As a result, there's talk of what to do with Staal coming into the 2008-2009 season.
Due to free agency and signings, there would seem to be a lack of top-six wingers. Right now, the top five are filled out by Crosby, Miroslav Satan, Malkin, Ruslan Fedotenko, and Sykora. The departure of Ryan Malone leaves a lack of physical presence that made the "Steel City Line" of Malone-Malkin-Sykora (who carried the team when Crosby went down) so effective.
You have Jordan Staal. What do you do?
There are two camps with this thinking:
1. Put Fedotenko on Sid's left and move Staal to the left of Malkin
Malkin's game is much more suited for Staal than Crosby. The reason Staal wasn't effective on Sid's line is Sid's speed. While Staal is deceptively fast, he's by no means swift of foot. Malkin's Lemieux-like ability to slow the game down suits Staal, which is why he had such success in his rookie season.
2. Keep Staal centering his own line
This serves two distinct purposes, one short term and one long term.
The short term: It gives the Penguins depth down the middle that is hard to be matched by any other team in the NHL. Crosby, Malkin, Staal is group of centers most teams would love to have on their payroll. Staal's defensive prowess makes him the perfect shutdown line center. This allows the third line to be able to go against any first line in the NHL and shut them down with relative ease.
The long term: It forces Staal to focus on his abilities as a center that need addressing, most importantly his playmaking abilities. His assist totals have been very unimpressive, as has been his passing in general.
While he can go to the front of the net to tap a puck in, it's hard to count on him to make the pass to set up a winger. Putting him as center of his own line so he doesn't rely on Malkin to create the plays will benefit him and the Pens.
He slightly improved from year one to year two with assists (13 to 16), and in the playoffs had some hot streaks where he was able to put everything together. If kept on his own line to grow with the same linemates, his abilities will fall into place.
While, in the end, it's entirely up to the coaching staff as to what will happen to Staal, perhaps the best interest of the team in the long and short term is keeping him on the ice centering his own line. Once his playmaking improves to where he can notch around 25 assists or so with third line talent—if Malkin needs a winger, I say make it so.

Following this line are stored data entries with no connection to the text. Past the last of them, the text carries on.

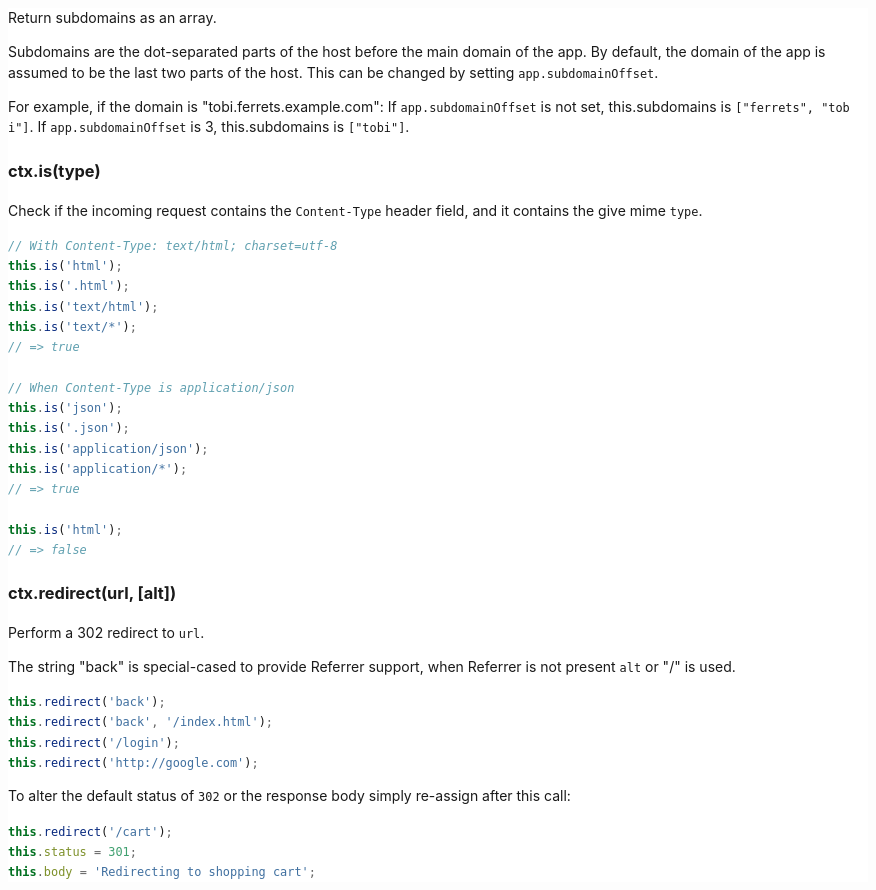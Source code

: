   Return subdomains as an array.
  
  Subdomains are the dot-separated parts of the host before the main domain of
  the app. By default, the domain of the app is assumed to be the last two
  parts of the host. This can be changed by setting `app.subdomainOffset`.
  
  For example, if the domain is "tobi.ferrets.example.com":
  If `app.subdomainOffset` is not set, this.subdomains is `["ferrets", "tobi"]`.
  If `app.subdomainOffset` is 3, this.subdomains is `["tobi"]`.

### ctx.is(type)
 
  Check if the incoming request contains the `Content-Type`
  header field, and it contains the give mime `type`.
  
```js  
// With Content-Type: text/html; charset=utf-8
this.is('html');
this.is('.html');
this.is('text/html');
this.is('text/*');
// => true

// When Content-Type is application/json
this.is('json');
this.is('.json');
this.is('application/json');
this.is('application/*');
// => true

this.is('html');
// => false
```

### ctx.redirect(url, [alt])

  Perform a 302 redirect to `url`.
  
  The string "back" is special-cased
  to provide Referrer support, when Referrer
  is not present `alt` or "/" is used.
  
```js  
this.redirect('back');
this.redirect('back', '/index.html');
this.redirect('/login');
this.redirect('http://google.com');
```

  To alter the default status of `302` or the response
  body simply re-assign after this call:

```js
this.redirect('/cart');
this.status = 301;
this.body = 'Redirecting to shopping cart';
```
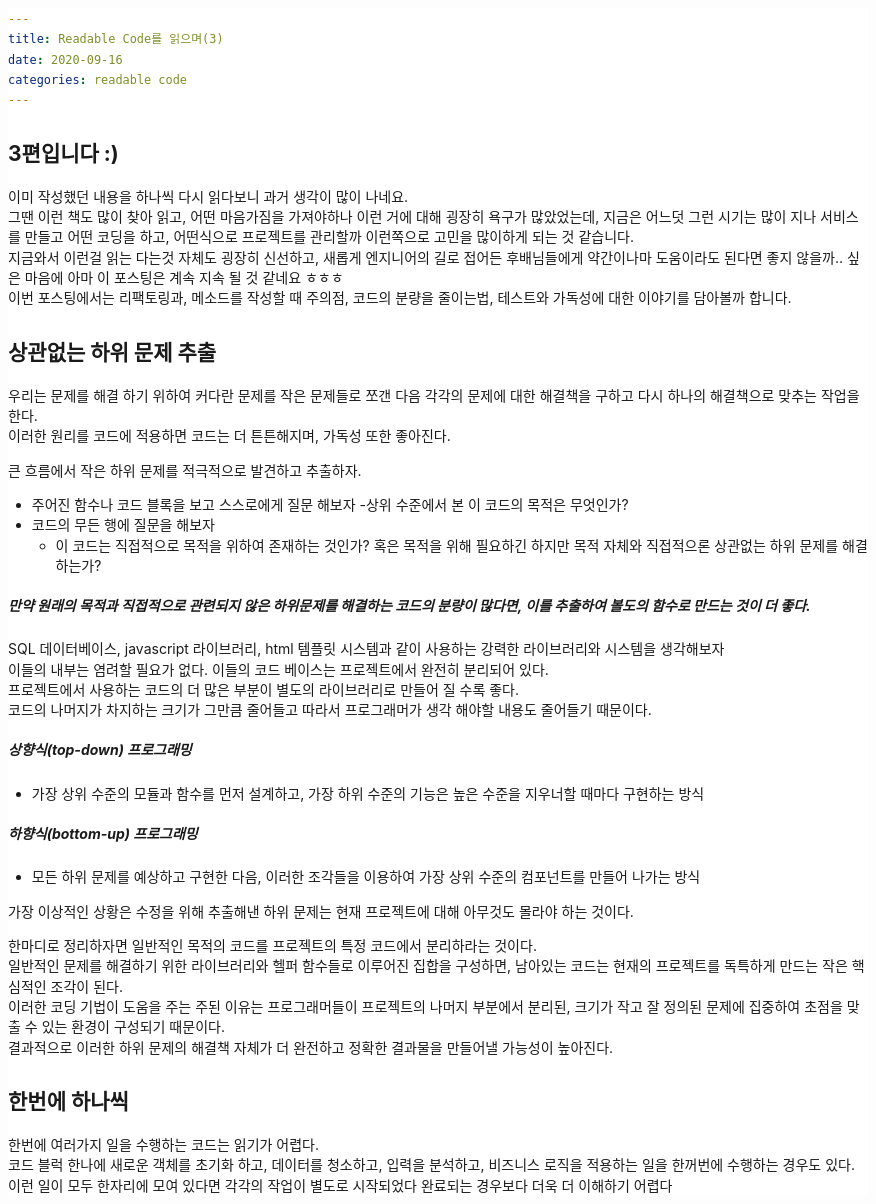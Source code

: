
 ```yaml
---
title: Readable Code를 읽으며(3)
date: 2020-09-16
categories: readable code
---
```

## 3편입니다 :)
이미 작성했던 내용을 하나씩 다시 읽다보니 과거 생각이 많이 나네요.  
그땐 이런 책도 많이 찾아 읽고, 어떤 마음가짐을 가져야하나 이런 거에 대해 굉장히 욕구가 많았었는데, 지금은 어느덧 그런 시기는 많이 지나 서비스를 만들고 어떤 코딩을 하고, 어떤식으로 프로젝트를 관리할까 이런쪽으로 고민을 많이하게 되는 것 같습니다.  
지금와서 이런걸 읽는 다는것 자체도 굉장히 신선하고, 새롭게 엔지니어의 길로 접어든 후배님들에게 약간이나마 도움이라도 된다면 좋지 않을까.. 싶은 마음에 아마 이 포스팅은 계속 지속 될 것 같네요 ㅎㅎㅎ  
이번 포스팅에서는 리팩토링과, 메소드를 작성할 때 주의점, 코드의 분량을 줄이는법, 테스트와 가독성에 대한 이야기를 담아볼까 합니다.  

## 상관없는 하위 문제 추출
우리는 문제를 해결 하기 위하여 커다란 문제를 작은 문제들로 쪼갠 다음 각각의 문제에 대한 해결책을 구하고 다시 하나의 해결책으로 맞추는 작업을 한다.  
이러한 원리를 코드에 적용하면 코드는 더 튼튼해지며, 가독성 또한 좋아진다.  

큰 흐름에서 작은 하위 문제를 적극적으로 발견하고 추출하자.
- 주어진 함수나 코드 블록을 보고 스스로에게 질문 해보자
    -상위 수준에서 본 이 코드의 목적은 무엇인가?
- 코드의 무든 행에 질문을 해보자
    - 이 코드는 직접적으로 목적을 위하여 존재하는 것인가? 혹은 목적을 위해 필요하긴 하지만 목적 자체와 직접적으론 상관없는 하위 문제를 해결하는가?

##### 만약 원래의 목적과 직접적으로 관련되지 않은 하위문제를 해결하는 코드의 분량이 많다면, 이를 추출하여 볼도의 함수로 만드는 것이 더 좋다.

SQL 데이터베이스, javascript 라이브러리, html 템플릿 시스템과 같이 사용하는 강력한 라이브러리와 시스템을 생각해보자  
이들의 내부는 염려할 필요가 없다. 이들의 코드 베이스는 프로젝트에서 완전히 분리되어 있다.    
프로젝트에서 사용하는 코드의 더 많은 부분이 별도의 라이브러리로 만들어 질 수록 좋다.  
코드의 나머지가 차지하는 크기가 그만큼 줄어들고 따라서 프로그래머가 생각 해야할 내용도 줄어들기 때문이다.  

##### 상향식(top-down) 프로그래밍
- 가장 상위 수준의 모듈과 함수를 먼저 설계하고, 가장 하위 수준의 기능은 높은 수준을 지우너할 때마다 구현하는 방식

##### 하향식(bottom-up) 프로그래밍
- 모든 하위 문제를 예상하고 구현한 다음, 이러한 조각들을 이용하여 가장 상위 수준의 컴포넌트를 만들어 나가는 방식

가장 이상적인 상황은 수정을 위해 추출해낸 하위 문제는 현재 프로젝트에 대해 아무것도 몰라야 하는 것이다.

한마디로 정리하자면 일반적인 목적의 코드를 프로젝트의 특정 코드에서 분리하라는 것이다.  
일반적인 문제를 해결하기 위한 라이브러리와 헬퍼 함수들로 이루어진 집합을 구성하면, 남아있는 코드는 현재의 프로젝트를 독특하게 만드는 작은 핵심적인 조각이 된다.  
이러한 코딩 기법이 도움을 주는 주된 이유는 프로그래머들이 프로젝트의 나머지 부분에서 분리된, 크기가 작고 잘 정의된 문제에 집중하여 초점을 맞출 수 있는 환경이 구성되기 때문이다.  
결과적으로 이러한 하위 문제의 해결책 자체가 더 완전하고 정확한 결과물을 만들어낼 가능성이 높아진다.  

## 한번에 하나씩
한번에 여러가지 일을 수행하는 코드는 읽기가 어렵다.  
코드 블럭 한나에 새로운 객체를 초기화 하고, 데이터를 청소하고, 입력을 분석하고, 비즈니스 로직을 적용하는 일을 한꺼번에 수행하는 경우도 있다.  
이런 일이 모두 한자리에 모여 있다면 각각의 작업이 별도로 시작되었다 완료되는 경우보다 더욱 더 이해하기 어렵다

They would be even more dangerous as a duo (or trio if the chemistry with Sykora sticks). A one-two punch of anyone, Crosby, anyone and Staal, Malkin, Sykora could push the record books for goals scored.
At 19 years old, he's already got a bright future ahead of him. His development this year is crucial to how bright it is. Here's hoping that what ever is done is the correct decision when all is finished.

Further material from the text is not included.